A Donald Trump presidency is frightening for many people — for the immigrants he wants to deport, for the Muslims he said he wants to ban, for the gay couples Mike Pence thinks signal “societal collapse,” and for the black people that he incited violence against at his rallies. But to these people, this hatred isn’t new. White people are just now discovering it because it has boiled to the surface of our national discourse in such a way that we cannot pretend it doesn’t exist.  

Author John Aloszka
Author John Aloszka

So naturally, when Donald Trump did in fact win the electoral college, protests broke out around the country. Will these protests change the fact that Trump is the president-elect? No. But it will send a message to our government, our people and the world that we will not just blindly let the media and Trump’s voters forget the racism and bigotry that fueled his rise.

To those calling these protests stupid: stop. Even before the election Donald Trump supporters, like Joe Walsh who sent out this horrific tweet about “taking up arms” if Trump loses, were planning on protesting the results if they didn’t go their way.
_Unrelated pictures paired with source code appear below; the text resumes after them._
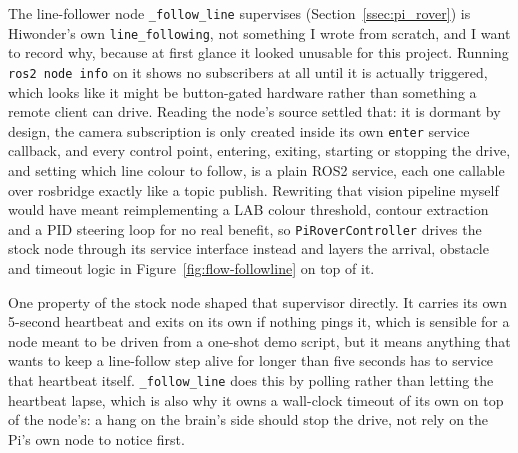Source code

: The line-follower node \texttt{\_follow\_line} supervises
(Section~\ref{ssec:pi_rover}) is Hiwonder's own
\texttt{line\_following}, not something I wrote from scratch, and I want
to record why, because at first glance it looked unusable for this
project. Running \texttt{ros2 node info} on it shows no subscribers at
all until it is actually triggered, which looks like it might be
button-gated hardware rather than something a remote client can drive.
Reading the node's source settled that: it is dormant by design, the
camera subscription is only created inside its own \texttt{enter}
service callback, and every control point, entering, exiting, starting
or stopping the drive, and setting which line colour to follow, is a
plain ROS2 service, each one callable over rosbridge exactly like a
topic publish. Rewriting that vision pipeline myself would have meant
reimplementing a LAB colour threshold, contour extraction and a PID
steering loop for no real benefit, so \texttt{PiRoverController} drives
the stock node through its service interface instead and layers the
arrival, obstacle and timeout logic in Figure~\ref{fig:flow-followline}
on top of it.

One property of the stock node shaped that supervisor directly. It
carries its own 5-second heartbeat and exits on its own if nothing pings
it, which is sensible for a node meant to be driven from a one-shot demo
script, but it means anything that wants to keep a line-follow step
alive for longer than five seconds has to service that heartbeat itself.
\texttt{\_follow\_line} does this by polling rather than letting the
heartbeat lapse, which is also why it owns a wall-clock timeout of its
own on top of the node's: a hang on the brain's side should stop the
drive, not rely on the Pi's own node to notice first.
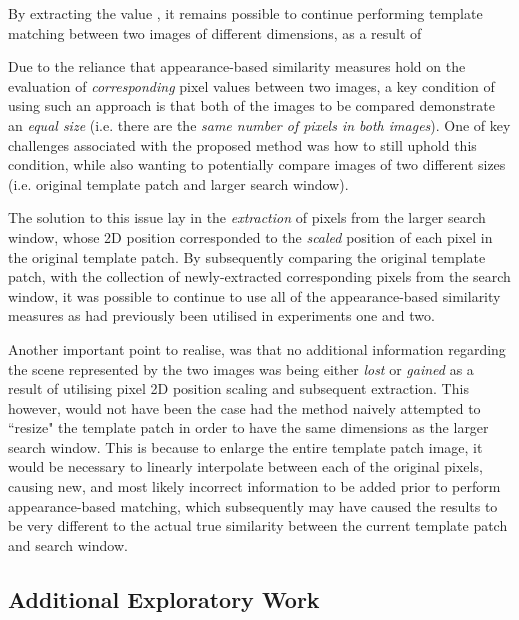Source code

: By extracting the value , it remains possible to continue performing template matching between two images of different dimensions, as a result of

Due to the reliance that appearance-based similarity measures hold on the evaluation of \textit{corresponding} pixel values between two images, a key condition of using such an approach is that both of the images to be compared demonstrate an \textit{equal size} (i.e. there are the \textit{same number of pixels in both images}). One of key challenges associated with the proposed method was how to still uphold this condition, while also wanting to potentially compare images of two different sizes (i.e. original template patch and larger search window). 

The solution to this issue lay in the \textit{extraction} of pixels from the larger search window, whose 2D position corresponded to the \textit{scaled} position of each pixel in the original template patch. By subsequently comparing the original template patch, with the collection of newly-extracted corresponding pixels from the search window, it was possible to continue to use all of the appearance-based similarity measures as had previously been utilised in experiments one and two. 

Another important point to realise, was that no additional information regarding the scene represented by the two images was being either \textit{lost} or \textit{gained} as a result of utilising pixel 2D position scaling and subsequent extraction. This however, would not have been the case had the method naively attempted to ``resize" the template patch in order to have the same dimensions as the larger search window. This is because to enlarge the entire template patch image, it would be necessary to linearly interpolate between each of the original pixels, causing new, and most likely incorrect information to be added prior to perform appearance-based matching, which subsequently may have caused the results to be very different to the actual true similarity between the current template patch and search window.

\subsection{Additional Exploratory Work}





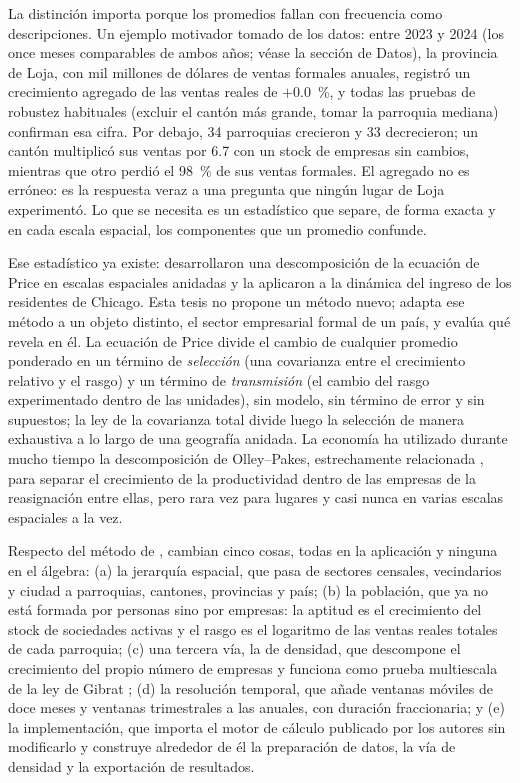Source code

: \documentclass[12pt,a4paper]{article}
\begin{document}
\par\vspace{6pt}
La distinción importa porque los promedios fallan con frecuencia como descripciones. Un ejemplo motivador tomado de los datos: entre 2023 y 2024 (los once meses comparables de ambos años; véase la sección de Datos), la provincia de Loja, con mil millones de dólares de ventas formales anuales, registró un crecimiento agregado de las ventas reales de $+0.0$~\%, y todas las pruebas de robustez habituales (excluir el cantón más grande, tomar la parroquia mediana) confirman esa cifra. Por debajo, 34 parroquias crecieron y 33 decrecieron; un cantón multiplicó sus ventas por 6.7 con un stock de empresas sin cambios, mientras que otro perdió el 98~\% de sus ventas formales. El agregado no es erróneo: es la respuesta veraz a una pregunta que ningún lugar de Loja experimentó. Lo que se necesita es un estadístico que separe, de forma exacta y en cada escala espacial, los componentes que un promedio confunde.
\par\vspace{6pt}
Ese estadístico ya existe: \textcite{kemp2025} desarrollaron una descomposición de la ecuación de Price en escalas espaciales anidadas y la aplicaron a la dinámica del ingreso de los residentes de Chicago. Esta tesis no propone un método nuevo; adapta ese método a un objeto distinto, el sector empresarial formal de un país, y evalúa qué revela en él. La ecuación de Price \parencite{price1970,frank2012} divide el cambio de cualquier promedio ponderado en un término de \textit{selección} (una covarianza entre el crecimiento relativo y el rasgo) y un término de \textit{transmisión} (el cambio del rasgo experimentado dentro de las unidades), sin modelo, sin término de error y sin supuestos; la ley de la covarianza total divide luego la selección de manera exhaustiva a lo largo de una geografía anidada. La economía ha utilizado durante mucho tiempo la descomposición de Olley--Pakes, estrechamente relacionada \parencite{olleypakes1996,melitz2015}, para separar el crecimiento de la productividad dentro de las empresas de la reasignación entre ellas, pero rara vez para lugares y casi nunca en varias escalas espaciales a la vez.
\par\vspace{6pt}
Respecto del método de \textcite{kemp2025}, cambian cinco cosas, todas en la aplicación y ninguna en el álgebra: (a) la jerarquía espacial, que pasa de sectores censales, vecindarios y ciudad a parroquias, cantones, provincias y país; (b) la población, que ya no está formada por personas sino por empresas: la aptitud es el crecimiento del stock de sociedades activas y el rasgo es el logaritmo de las ventas reales totales de cada parroquia; (c) una tercera vía, la de densidad, que descompone el crecimiento del propio número de empresas y funciona como prueba multiescala de la ley de Gibrat \parencite{gibrat1931,sutton1997}; (d) la resolución temporal, que añade ventanas móviles de doce meses y ventanas trimestrales a las anuales, con duración fraccionaria; y (e) la implementación, que importa el motor de cálculo publicado por los autores sin modificarlo y construye alrededor de él la preparación de datos, la vía de densidad y la exportación de resultados.
\end{document}
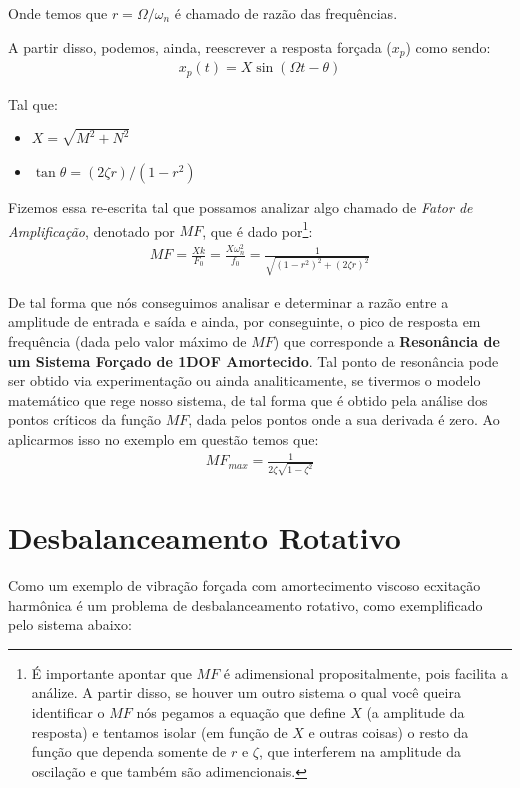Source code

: \documentclass{article}
\begin{document}
            Onde temos que $r = \Omega / \omega_n$ é chamado de razão das frequências.

            A partir disso, podemos, ainda, reescrever a resposta forçada ($x_p$) como sendo:
            \begin{align}
                x_p(t) = X\sin(\Omega t - \theta)
            \end{align}

            Tal que:
            \begin{itemize}
                \item $X = \sqrt{M^2 + N^2}$
                \item $\tan{\theta} = (2\zeta r)/(1-r^2)$
            \end{itemize}

            Fizemos essa re-escrita tal que possamos analizar algo chamado de \emph{Fator de Amplificação}, denotado por \textbf{$MF$}, que é dado por\footnote{É importante apontar que $MF$ é
            adimensional propositalmente, pois facilita a análize. A partir disso, se houver um outro sistema o qual você queira identificar o $MF$ nós pegamos a equação que define $X$ (a amplitude da
            resposta) e tentamos isolar (em função de $X$ e outras coisas) o resto da função que dependa somente de $r$ e $\zeta$, que interferem na amplitude da oscilação e que também são adimencionais.}:
            \begin{align}
                MF = \frac{Xk}{F_0} = \frac{X\omega_n^2}{f_0} = \frac{1}{\sqrt{(1 - r^2)^2 + (2\zeta r)^2}}\label{eq:fator_de_amplificacao}
            \end{align}

            De tal forma que nós conseguimos analisar e determinar a razão entre a amplitude de entrada e saída e ainda, por conseguinte, o pico de resposta em frequência (dada pelo valor máximo de $MF$) que corresponde a \textbf{Resonância de um Sistema Forçado de 1DOF
            Amortecido}. Tal ponto de resonância pode ser obtido via experimentação ou ainda analiticamente, se tivermos o modelo matemático que rege nosso sistema, de tal forma que é obtido pela análise
            dos pontos críticos da função $MF$, dada pelos pontos onde a sua derivada é zero. Ao aplicarmos isso no exemplo em questão temos que:
            \begin{align}
                MF_{max} = \frac{1}{2\zeta\sqrt{1-\zeta^2}}
            \end{align}

        \section{Desbalanceamento Rotativo}
            Como um exemplo de vibração forçada com amortecimento viscoso ecxitação harmônica  é um problema de desbalanceamento rotativo, como exemplificado pelo sistema abaixo:
\end{document}
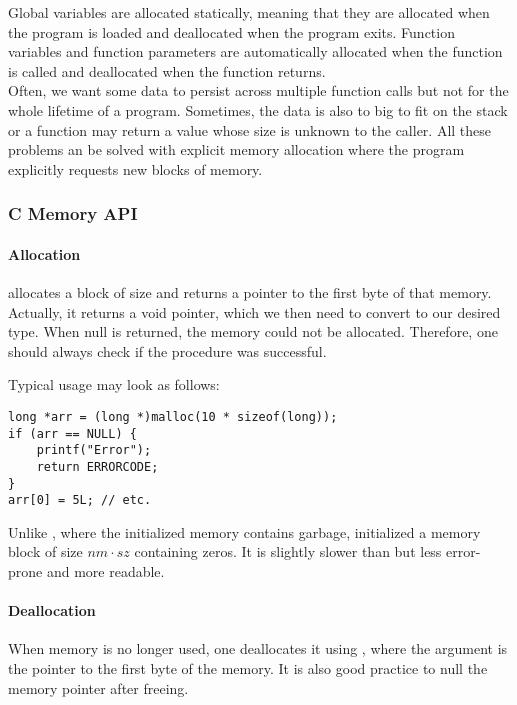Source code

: 

Global variables are allocated statically, meaning that they are allocated when the program is loaded and deallocated when the program exits. Function variables and function parameters are automatically allocated when the function is called and deallocated when the function returns.\\
Often, we want some data to persist across multiple function calls but not for the whole lifetime of a program. Sometimes, the data is also to big to fit on the stack or a function may return a value whose size is unknown to the caller. All these problems an be solved with explicit memory allocation where the program explicitly requests new blocks of memory.

\subsubsection{C Memory API}
\paragraph{Allocation}
 allocates a block of size  and returns a pointer to the first byte of that memory. Actually, it returns a void pointer, which we then need to convert to our desired type. When null is returned, the memory could not be allocated. Therefore, one should always check if the procedure was successful. 

Typical usage may look as follows:
\begin{lstlisting}
long *arr = (long *)malloc(10 * sizeof(long));
if (arr == NULL) {
    printf("Error");
    return ERRORCODE;
}
arr[0] = 5L; // etc.
\end{lstlisting}

Unlike , where the initialized memory contains garbage, initialized a memory block of size $nm \cdot sz$ containing zeros. It is slightly slower than  but less error-prone and more readable. %

\paragraph{Deallocation}
When memory is no longer used, one deallocates it using , where the argument is the pointer to the first byte of the memory. It is also good practice to null the memory pointer after freeing.

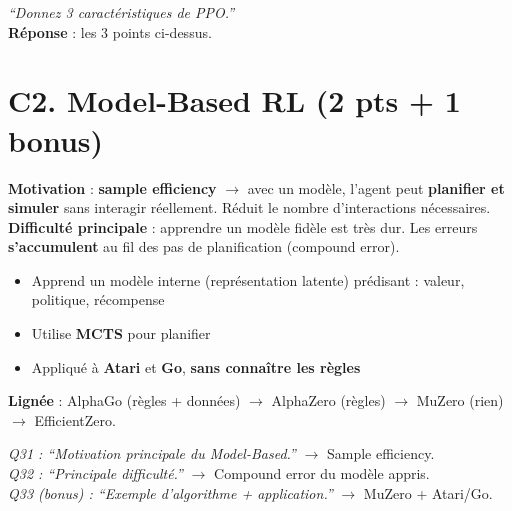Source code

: \documentclass[11pt,a4paper]{article}
\begin{document}
\begin{exambox}
\textit{``Donnez 3 caractéristiques de PPO.''}\\[4pt]
\textbf{Réponse} : les 3 points ci-dessus.
\end{exambox}

\section{C2. Model-Based RL (2 pts + 1 bonus)}

\begin{formbox}
\textbf{Motivation} : \textbf{sample efficiency} $\to$ avec un modèle, l'agent peut \textbf{planifier et simuler} sans interagir réellement. Réduit le nombre d'interactions nécessaires.\\[4pt]
\textbf{Difficulté principale} : apprendre un modèle fidèle est très dur. Les erreurs \textbf{s'accumulent} au fil des pas de planification (compound error).
\end{formbox}

\begin{formbox}
\begin{itemize}[nosep]
\item Apprend un modèle interne (représentation latente) prédisant : valeur, politique, récompense
\item Utilise \textbf{MCTS} pour planifier
\item Appliqué à \textbf{Atari} et \textbf{Go}, \textbf{sans connaître les règles}
\end{itemize}
\textbf{Lignée} : AlphaGo (règles + données) $\to$ AlphaZero (règles) $\to$ MuZero (rien) $\to$ EfficientZero.
\end{formbox}

\begin{exambox}
\textit{Q31 : ``Motivation principale du Model-Based.''} $\to$ Sample efficiency.\\
\textit{Q32 : ``Principale difficulté.''} $\to$ Compound error du modèle appris.\\
\textit{Q33 (bonus) : ``Exemple d'algorithme + application.''} $\to$ MuZero + Atari/Go.
\end{exambox}

\end{document}
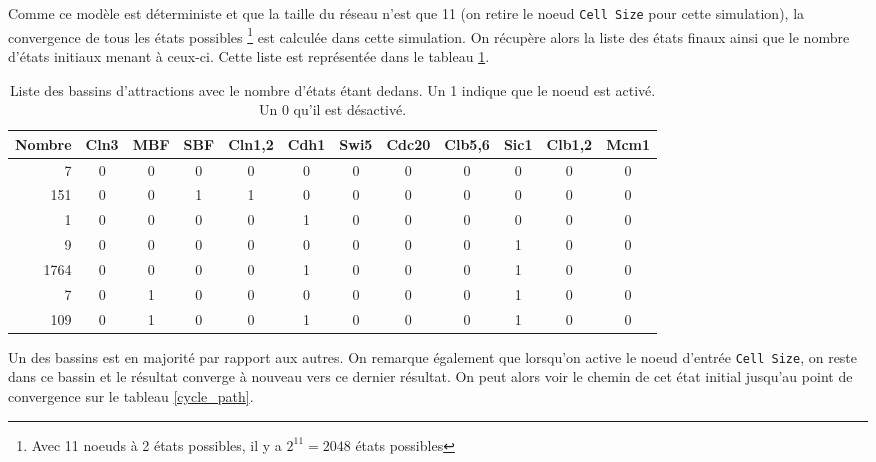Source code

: \documentclass[11pt, a4paper]{article}
\begin{document}
Comme ce modèle est déterministe et que la taille du réseau n'est que 11 (on
retire le noeud \texttt{Cell Size} pour cette simulation), la convergence de
tous les états possibles \footnote{Avec 11 noeuds à 2 états possibles, il y a
$2^{11} = 2048$ états possibles} est calculée dans cette simulation. On
récupère alors la liste des états finaux ainsi que le nombre d'états initiaux
menant à ceux-ci. Cette liste est représentée dans le tableau
\ref{table_yeast}.

\begin{center}
    \begin{table}
        \caption{
            \label{table_yeast}
            Liste des bassins d'attractions avec le nombre d'états étant
            dedans. Un 1 indique que le noeud est activé. Un 0 qu'il est
            désactivé.
        }
        \small
        \begin{tabular}{r | c c c c c c c c c c c}
            Nombre & Cln3 & MBF & SBF & Cln1,2 & Cdh1 & Swi5 & Cdc20 & Clb5,6 &
            Sic1 & Clb1,2 & Mcm1 \\
            \hline
            7       & 0 & 0 & 0 & 0 & 0 & 0 & 0 & 0 & 0 & 0 & 0 \\
            151     & 0 & 0 & 1 & 1 & 0 & 0 & 0 & 0 & 0 & 0 & 0 \\
            1       & 0 & 0 & 0 & 0 & 1 & 0 & 0 & 0 & 0 & 0 & 0 \\
            9       & 0 & 0 & 0 & 0 & 0 & 0 & 0 & 0 & 1 & 0 & 0 \\
            1764    & 0 & 0 & 0 & 0 & 1 & 0 & 0 & 0 & 1 & 0 & 0 \\
            7       & 0 & 1 & 0 & 0 & 0 & 0 & 0 & 0 & 1 & 0 & 0 \\
            109     & 0 & 1 & 0 & 0 & 1 & 0 & 0 & 0 & 1 & 0 & 0 \\
        \end{tabular}
        \normalsize
    \end{table}
\end{center}

Un des bassins est en majorité par rapport aux autres. On remarque également
que lorsqu'on active le noeud d'entrée \texttt{Cell Size}, on reste dans ce
bassin et le résultat converge à nouveau vers ce dernier résultat. On peut
alors voir le chemin de cet état initial jusqu'au point de convergence sur le
tableau \ref{cycle_path}.
\end{document}
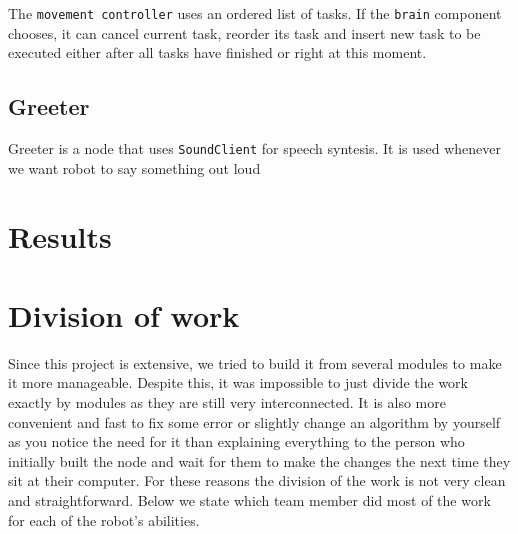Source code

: \documentclass[12pt,a4paper]{article}
\begin{document}
	The \texttt{movement controller} uses an ordered list of tasks. If the \texttt{brain} component chooses, it can cancel current task, reorder its task and insert new task to be executed either after all tasks have finished or right at this moment. \\ 
	
	\subsection{Greeter}
	Greeter is a node that uses \texttt{SoundClient} for speech syntesis. It is used whenever we want robot to say something out loud
	
	\section{Results}
	\section{Division of work}
	Since this project is extensive, we tried to build it from several modules to make it more manageable. Despite this, it was impossible to just divide the work exactly by modules as they are still very interconnected. It is also more convenient and fast to fix some error or slightly change an algorithm by yourself as you notice the need for it than explaining everything to the person who initially built the node and wait for them to make the changes the next time they sit at their computer. For these reasons the division of the work is not very clean and straightforward. Below we state which team member did most of the work for each of the robot's abilities.

	
\end{document}

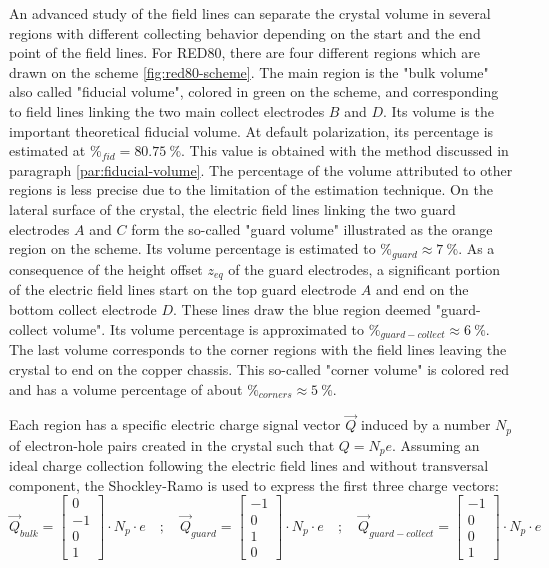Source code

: An advanced study of the field lines can separate the crystal volume in several regions with different collecting behavior depending on the start and the end point of the field lines. For RED80, there are four different regions which are drawn on the scheme \ref{fig:red80-scheme}. 
The main region is the "bulk volume" also called "fiducial volume", colored in green on the scheme, and corresponding to field lines linking the two main collect electrodes $B$ and $D$. Its volume is the important theoretical fiducial volume. At default polarization, its percentage is estimated at $\%_{fid}=\SI{80.75}{\percent}$. This value is obtained with the method discussed in paragraph \ref{par:fiducial-volume}. The percentage of the volume attributed to other regions is less precise due to the limitation of the estimation technique.
On the lateral surface of the crystal, the electric field lines linking the two guard electrodes $A$ and $C$ form the so-called "guard volume" illustrated as the orange region on the scheme. Its volume percentage is estimated to $\%_{guard} \approx \SI{7}{\percent}$. 
As a consequence of the height offset $z_{eq}$ of the guard electrodes, a significant portion of the electric field lines start on the top guard electrode $A$ and end on the bottom collect electrode $D$. These lines draw the blue region deemed "guard-collect volume". Its volume percentage is approximated to $\%_{guard-collect} \approx \SI{6}{\percent}$.
The last volume corresponds to the corner regions with the field lines leaving the crystal to end on the copper chassis. This so-called "corner volume" is colored red and has a volume percentage of about $\%_{corners} \approx \SI{5}{\percent}$.

Each region has a specific electric charge signal vector $\vec{Q}$ induced by a number $N_p$ of electron-hole pairs created in the crystal such that $Q = N_p e$. Assuming an ideal charge collection following the electric field lines and without transversal component, the Shockley-Ramo is used to express the first three charge vectors:
\begin{equation}
\label{eq:red80-induced-charges}
\vec{Q}_{bulk} =
\begin{bmatrix}
0 \\ -1 \\ 0 \\ 1
\end{bmatrix}
\cdot N_p \cdot e
\quad ; \quad
\vec{Q}_{guard} =
\begin{bmatrix}
-1 \\ 0 \\ 1 \\ 0
\end{bmatrix}
\cdot N_p \cdot e
\quad ; \quad
\vec{Q}_{guard-collect} =
\begin{bmatrix}
-1 \\ 0 \\ 0 \\ 1
\end{bmatrix}
\cdot N_p \cdot e
\end{equation}

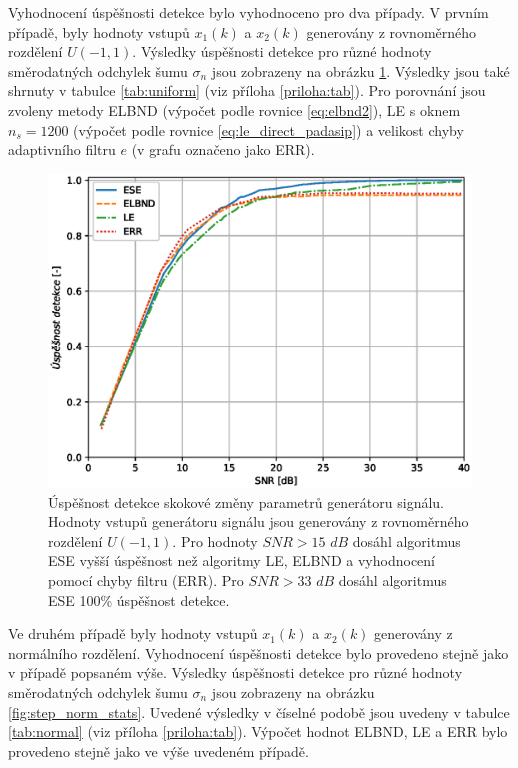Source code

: Vyhodnocení úspěšnosti detekce bylo vyhodnoceno pro dva případy. V prvním případě, byly hodnoty vstupů $x_1(k)$ a $x_2(k)$ generovány z rovnoměrného rozdělení $U(-1,1)$. Výsledky úspěšnosti detekce pro různé hodnoty směrodatných odchylek šumu $\sigma_n$ jsou zobrazeny na obrázku \ref{fig:step_uni_stats}. Výsledky jsou také shrnuty v tabulce \ref{tab:uniform} (viz příloha \ref{priloha:tab}). Pro porovnání jsou zvoleny metody ELBND (výpočet podle rovnice \ref{eq:elbnd2}), LE s oknem $n_s=1200$ (výpočet podle rovnice \ref{eq:le_direct_padasip}) a velikost chyby adaptivního filtru $e$ (v grafu označeno jako ERR).

\begin{figure}[!ht]
    \centering
    \includegraphics[scale=0.66]{IMG/mdpi/stepuni_stats.eps}
    \caption{Úspěšnost detekce skokové změny parametrů generátoru signálu. Hodnoty vstupů generátoru signálu jsou generovány z rovnoměrného rozdělení $U(-1,1)$. 
Pro hodnoty $SNR > 15$ $dB$ dosáhl algoritmus ESE vyšší úspěšnost než algoritmy  LE, ELBND a vyhodnocení pomocí chyby filtru (ERR). Pro $SNR > 33$ $dB$ dosáhl algoritmus ESE 100\% úspěšnost detekce.}
    \label{fig:step_uni_stats}
\end{figure}
Ve druhém případě byly hodnoty vstupů $x_1(k)$ a $x_2(k)$ generovány z normálního rozdělení. Vyhodnocení úspěšnosti detekce bylo provedeno stejně jako v případě popsaném výše. Výsledky úspěšnosti detekce pro různé hodnoty směrodatných odchylek šumu $\sigma_n$ jsou zobrazeny na obrázku \ref{fig:step_norm_stats}. Uvedené výsledky v číselné podobě jsou uvedeny v tabulce \ref{tab:normal} (viz příloha \ref{priloha:tab}). Výpočet hodnot ELBND, LE a ERR bylo provedeno stejně jako ve výše uvedeném případě.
We should be supporting peaceful protests, no matter if we agree with them or not, because America works best when everyone works hard.  

Democracy requires participation — not every four years, or even every two years, but every day. Protesting isn’t stupid, and it shouldn’t stop. Not on Trump’s first day in office, or on his 100th day in office, or on his last day in office. The president is not bound to a narrow constituency like a congressional district, he is bound to all of America. And if America doesn’t yell, the presidency won’t listen.